→ Problem description
Ignore the pictures in the data below and set down exactly the lines from its first line through the line containing "startcell.setDataValidation(startTimeRule);".

→ Exercise input

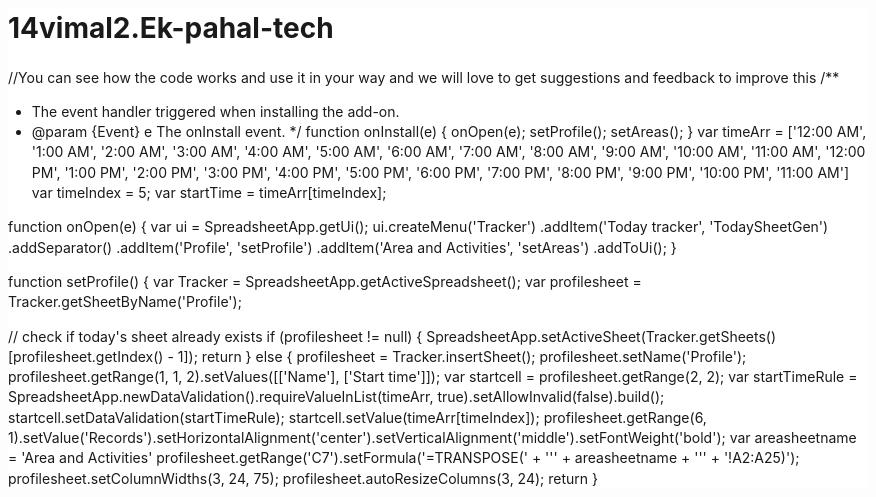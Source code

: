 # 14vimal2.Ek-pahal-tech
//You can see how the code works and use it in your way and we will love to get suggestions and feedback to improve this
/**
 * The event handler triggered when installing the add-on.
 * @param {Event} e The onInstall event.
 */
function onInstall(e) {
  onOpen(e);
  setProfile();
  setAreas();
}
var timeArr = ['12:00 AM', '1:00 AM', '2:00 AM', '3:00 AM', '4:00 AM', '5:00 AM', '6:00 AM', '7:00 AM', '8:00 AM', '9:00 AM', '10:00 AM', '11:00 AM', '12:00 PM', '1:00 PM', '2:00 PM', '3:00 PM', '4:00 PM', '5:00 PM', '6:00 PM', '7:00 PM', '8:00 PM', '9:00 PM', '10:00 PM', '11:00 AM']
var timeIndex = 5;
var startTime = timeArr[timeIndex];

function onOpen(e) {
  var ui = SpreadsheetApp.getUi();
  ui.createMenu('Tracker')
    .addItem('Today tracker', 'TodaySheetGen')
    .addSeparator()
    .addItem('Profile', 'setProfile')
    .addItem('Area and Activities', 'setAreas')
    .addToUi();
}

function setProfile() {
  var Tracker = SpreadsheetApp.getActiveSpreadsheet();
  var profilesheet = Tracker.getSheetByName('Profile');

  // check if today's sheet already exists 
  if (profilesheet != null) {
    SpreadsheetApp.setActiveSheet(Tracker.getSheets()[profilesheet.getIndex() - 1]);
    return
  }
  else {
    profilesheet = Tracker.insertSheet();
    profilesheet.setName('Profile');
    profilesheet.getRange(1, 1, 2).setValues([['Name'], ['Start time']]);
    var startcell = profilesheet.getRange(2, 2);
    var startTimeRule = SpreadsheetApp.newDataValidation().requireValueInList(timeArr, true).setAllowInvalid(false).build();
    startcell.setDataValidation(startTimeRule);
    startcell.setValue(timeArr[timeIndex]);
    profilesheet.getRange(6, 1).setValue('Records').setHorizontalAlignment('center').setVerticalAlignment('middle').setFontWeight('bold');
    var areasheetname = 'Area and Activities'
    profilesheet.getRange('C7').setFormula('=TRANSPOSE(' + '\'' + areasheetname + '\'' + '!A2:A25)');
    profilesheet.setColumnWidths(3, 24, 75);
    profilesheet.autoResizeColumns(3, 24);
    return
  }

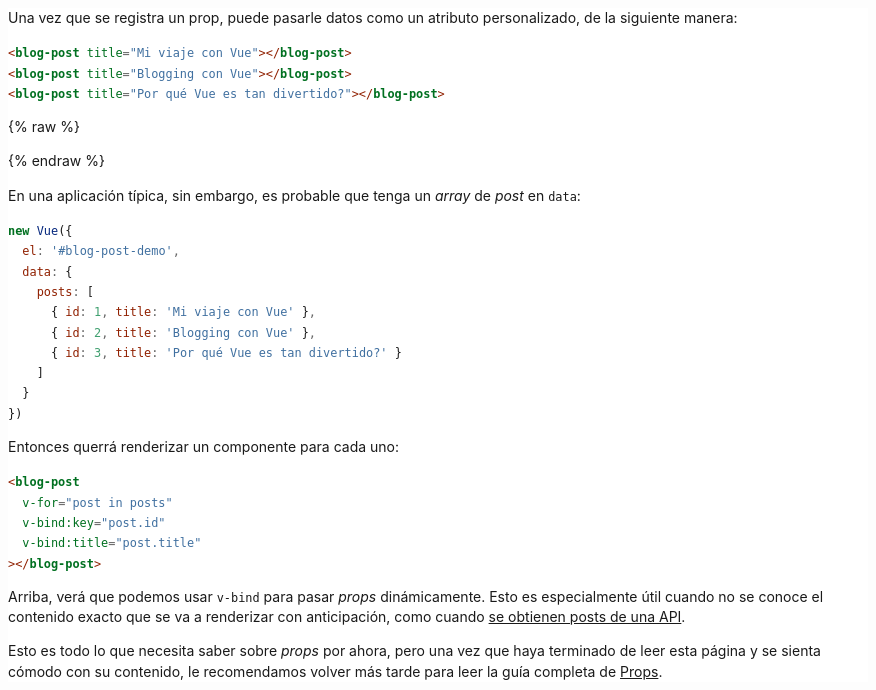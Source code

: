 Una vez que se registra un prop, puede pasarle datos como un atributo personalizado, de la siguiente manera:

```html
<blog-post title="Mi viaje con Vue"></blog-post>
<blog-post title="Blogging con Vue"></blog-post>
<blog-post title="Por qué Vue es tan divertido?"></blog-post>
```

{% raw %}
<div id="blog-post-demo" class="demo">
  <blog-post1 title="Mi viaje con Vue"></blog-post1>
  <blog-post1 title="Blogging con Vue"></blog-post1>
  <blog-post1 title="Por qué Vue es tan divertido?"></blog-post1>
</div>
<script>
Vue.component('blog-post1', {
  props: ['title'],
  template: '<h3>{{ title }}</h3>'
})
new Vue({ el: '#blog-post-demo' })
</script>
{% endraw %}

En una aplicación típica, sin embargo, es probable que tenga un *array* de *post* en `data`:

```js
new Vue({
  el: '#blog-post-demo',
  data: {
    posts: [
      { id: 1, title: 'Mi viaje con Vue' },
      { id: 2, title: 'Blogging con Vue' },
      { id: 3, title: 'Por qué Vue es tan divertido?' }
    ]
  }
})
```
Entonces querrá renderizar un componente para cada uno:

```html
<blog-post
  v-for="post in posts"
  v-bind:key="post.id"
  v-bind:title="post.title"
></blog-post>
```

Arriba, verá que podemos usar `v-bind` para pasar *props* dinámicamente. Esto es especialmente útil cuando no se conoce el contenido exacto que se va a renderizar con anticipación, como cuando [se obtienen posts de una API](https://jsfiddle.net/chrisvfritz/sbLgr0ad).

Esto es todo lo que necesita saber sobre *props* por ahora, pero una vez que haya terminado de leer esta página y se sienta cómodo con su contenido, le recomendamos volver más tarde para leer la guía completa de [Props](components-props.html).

→ Your solution
Source code

: # 14vimal2.Ek-pahal-tech
//You can see how the code works and use it in your way and we will love to get suggestions and feedback to improve this
/**
 * The event handler triggered when installing the add-on.
 * @param {Event} e The onInstall event.
 */
function onInstall(e) {
  onOpen(e);
  setProfile();
  setAreas();
}
var timeArr = ['12:00 AM', '1:00 AM', '2:00 AM', '3:00 AM', '4:00 AM', '5:00 AM', '6:00 AM', '7:00 AM', '8:00 AM', '9:00 AM', '10:00 AM', '11:00 AM', '12:00 PM', '1:00 PM', '2:00 PM', '3:00 PM', '4:00 PM', '5:00 PM', '6:00 PM', '7:00 PM', '8:00 PM', '9:00 PM', '10:00 PM', '11:00 AM']
var timeIndex = 5;
var startTime = timeArr[timeIndex];

function onOpen(e) {
  var ui = SpreadsheetApp.getUi();
  ui.createMenu('Tracker')
    .addItem('Today tracker', 'TodaySheetGen')
    .addSeparator()
    .addItem('Profile', 'setProfile')
    .addItem('Area and Activities', 'setAreas')
    .addToUi();
}

function setProfile() {
  var Tracker = SpreadsheetApp.getActiveSpreadsheet();
  var profilesheet = Tracker.getSheetByName('Profile');

  // check if today's sheet already exists 
  if (profilesheet != null) {
    SpreadsheetApp.setActiveSheet(Tracker.getSheets()[profilesheet.getIndex() - 1]);
    return
  }
  else {
    profilesheet = Tracker.insertSheet();
    profilesheet.setName('Profile');
    profilesheet.getRange(1, 1, 2).setValues([['Name'], ['Start time']]);
    var startcell = profilesheet.getRange(2, 2);
    var startTimeRule = SpreadsheetApp.newDataValidation().requireValueInList(timeArr, true).setAllowInvalid(false).build();
    startcell.setDataValidation(startTimeRule);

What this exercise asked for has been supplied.